Darf ein Hundebesitzer in Frankreich seinen Hund ins Wahllokal mitnehmen

Ein Dilemma für Hundebesitzer am Wahltag in Frankreich

Viele Hundehalter in Frankreich stehen vor der gleichen Frage, wenn der Wahltag naht: Darf der Vierbeiner einfach mit ins Wahllokal – oder muss er draußen warten? Das französische Recht gibt darauf keine eindeutige Antwort, und oft entscheiden letztlich lokale Vorschriften darüber, was erlaubt ist.

Für zahlreiche Menschen ist der Wahltag eine der wenigen Gelegenheiten, bei denen sich ein ausgedehnter Spaziergang mit dem Hund ganz natürlich anbietet.

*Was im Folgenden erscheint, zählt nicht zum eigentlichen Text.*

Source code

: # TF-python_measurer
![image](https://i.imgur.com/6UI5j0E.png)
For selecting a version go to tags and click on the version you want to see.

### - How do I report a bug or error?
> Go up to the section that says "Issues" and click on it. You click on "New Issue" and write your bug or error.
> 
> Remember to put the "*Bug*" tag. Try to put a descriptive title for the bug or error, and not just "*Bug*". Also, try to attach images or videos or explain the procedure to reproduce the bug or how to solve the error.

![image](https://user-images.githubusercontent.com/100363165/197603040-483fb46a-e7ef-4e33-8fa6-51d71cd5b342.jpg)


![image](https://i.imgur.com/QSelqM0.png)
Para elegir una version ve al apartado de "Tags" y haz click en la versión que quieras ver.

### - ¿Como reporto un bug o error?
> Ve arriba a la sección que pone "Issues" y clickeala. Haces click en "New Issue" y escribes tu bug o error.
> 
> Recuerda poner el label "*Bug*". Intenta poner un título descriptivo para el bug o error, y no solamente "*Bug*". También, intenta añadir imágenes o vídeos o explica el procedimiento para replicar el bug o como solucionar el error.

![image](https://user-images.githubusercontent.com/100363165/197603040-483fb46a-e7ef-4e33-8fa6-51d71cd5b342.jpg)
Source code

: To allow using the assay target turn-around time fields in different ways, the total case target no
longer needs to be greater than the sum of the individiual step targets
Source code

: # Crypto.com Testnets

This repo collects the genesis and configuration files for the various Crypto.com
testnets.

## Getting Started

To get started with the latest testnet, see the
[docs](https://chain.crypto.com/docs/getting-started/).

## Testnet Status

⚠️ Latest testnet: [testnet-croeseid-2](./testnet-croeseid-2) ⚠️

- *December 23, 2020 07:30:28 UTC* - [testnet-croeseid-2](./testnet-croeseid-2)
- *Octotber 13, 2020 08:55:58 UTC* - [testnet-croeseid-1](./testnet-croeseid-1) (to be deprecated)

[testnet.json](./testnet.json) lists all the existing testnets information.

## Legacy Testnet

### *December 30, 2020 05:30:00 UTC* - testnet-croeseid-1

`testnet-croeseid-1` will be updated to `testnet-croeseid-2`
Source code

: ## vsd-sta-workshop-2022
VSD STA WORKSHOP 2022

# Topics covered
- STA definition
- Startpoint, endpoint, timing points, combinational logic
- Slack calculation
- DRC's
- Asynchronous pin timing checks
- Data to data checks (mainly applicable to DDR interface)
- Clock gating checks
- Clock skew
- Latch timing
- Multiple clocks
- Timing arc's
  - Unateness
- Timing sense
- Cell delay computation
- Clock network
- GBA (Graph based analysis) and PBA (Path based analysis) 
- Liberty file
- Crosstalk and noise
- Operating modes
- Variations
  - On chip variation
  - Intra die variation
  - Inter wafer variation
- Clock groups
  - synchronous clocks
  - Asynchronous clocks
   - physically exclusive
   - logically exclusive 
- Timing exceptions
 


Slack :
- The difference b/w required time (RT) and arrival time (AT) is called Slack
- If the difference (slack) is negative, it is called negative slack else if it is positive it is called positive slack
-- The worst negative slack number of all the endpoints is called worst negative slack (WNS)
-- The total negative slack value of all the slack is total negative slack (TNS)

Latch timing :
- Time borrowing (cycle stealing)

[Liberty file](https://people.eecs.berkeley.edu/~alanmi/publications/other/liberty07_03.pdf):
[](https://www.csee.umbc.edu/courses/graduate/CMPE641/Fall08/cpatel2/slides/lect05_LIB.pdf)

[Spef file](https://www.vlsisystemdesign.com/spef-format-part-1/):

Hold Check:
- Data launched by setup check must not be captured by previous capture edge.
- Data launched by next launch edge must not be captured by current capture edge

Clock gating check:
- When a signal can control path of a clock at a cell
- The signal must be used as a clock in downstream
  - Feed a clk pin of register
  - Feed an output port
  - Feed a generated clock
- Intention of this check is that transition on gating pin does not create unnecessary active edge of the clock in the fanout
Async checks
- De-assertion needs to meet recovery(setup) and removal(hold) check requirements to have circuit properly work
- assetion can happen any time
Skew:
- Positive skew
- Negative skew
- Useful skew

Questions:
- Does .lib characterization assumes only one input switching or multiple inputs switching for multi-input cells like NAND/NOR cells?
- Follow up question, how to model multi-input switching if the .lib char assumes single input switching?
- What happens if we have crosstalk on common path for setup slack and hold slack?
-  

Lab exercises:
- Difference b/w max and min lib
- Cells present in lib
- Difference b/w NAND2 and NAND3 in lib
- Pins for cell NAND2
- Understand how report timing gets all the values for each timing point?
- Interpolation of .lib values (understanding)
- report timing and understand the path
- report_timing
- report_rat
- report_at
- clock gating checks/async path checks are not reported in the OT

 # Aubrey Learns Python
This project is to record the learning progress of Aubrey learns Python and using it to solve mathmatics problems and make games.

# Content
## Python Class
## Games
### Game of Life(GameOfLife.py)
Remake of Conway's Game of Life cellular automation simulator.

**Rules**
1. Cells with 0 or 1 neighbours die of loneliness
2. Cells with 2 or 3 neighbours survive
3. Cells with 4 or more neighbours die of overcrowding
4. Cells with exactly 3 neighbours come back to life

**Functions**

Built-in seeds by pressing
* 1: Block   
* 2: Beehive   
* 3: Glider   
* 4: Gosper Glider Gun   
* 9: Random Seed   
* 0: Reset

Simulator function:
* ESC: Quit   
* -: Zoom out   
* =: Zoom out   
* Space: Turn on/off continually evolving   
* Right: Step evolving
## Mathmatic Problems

Kein Wunder also, dass das Thema Emotionen weckt: Die einen wollen ihr Tier nicht allein lassen, die anderen sehen den Ausflug als willkommene Sozialisierung für den Vierbeiner. Doch wie bewertet das französische Recht diese Situation, und welche praktischen Regeln gelten vor Ort?

In Frankreich sind über zehn Millionen Hunde registriert. Ihre Anwesenheit im öffentlichen Raum unterliegt verschiedenen Regelwerken. Wahllokale befinden sich häufig in Schulen, Rathäusern oder anderen öffentlichen Gebäuden, die jeweils eigene Hausordnungen haben. Experten aus dem Bereich der öffentlichen Verwaltung weisen darauf hin, dass das Fehlen einer klaren nationalen Norm zu erheblichen Unterschieden zwischen den Gemeinden führt.

Als Hundehalter kannst du also nicht automatisch davon ausgehen, deinen Hund ins Wahllokal mitnehmen zu dürfen. Jeder Wahlbezirk kann eigene Regeln haben – und du solltest die spezifischen Vorschriften an deinem Wohnort kennen.

Wie französische Vorschriften Hunde im Wahllokal regulieren

In den französischen Wahlgesetzen sucht man vergeblich nach einem klaren Satz wie „Hunde sind erlaubt“ oder „Hunde sind verboten“. Die Realität ist komplizierter und hängt von mehreren Faktoren ab – darunter die Hunderasse und die Regelungen der jeweiligen Gemeinde.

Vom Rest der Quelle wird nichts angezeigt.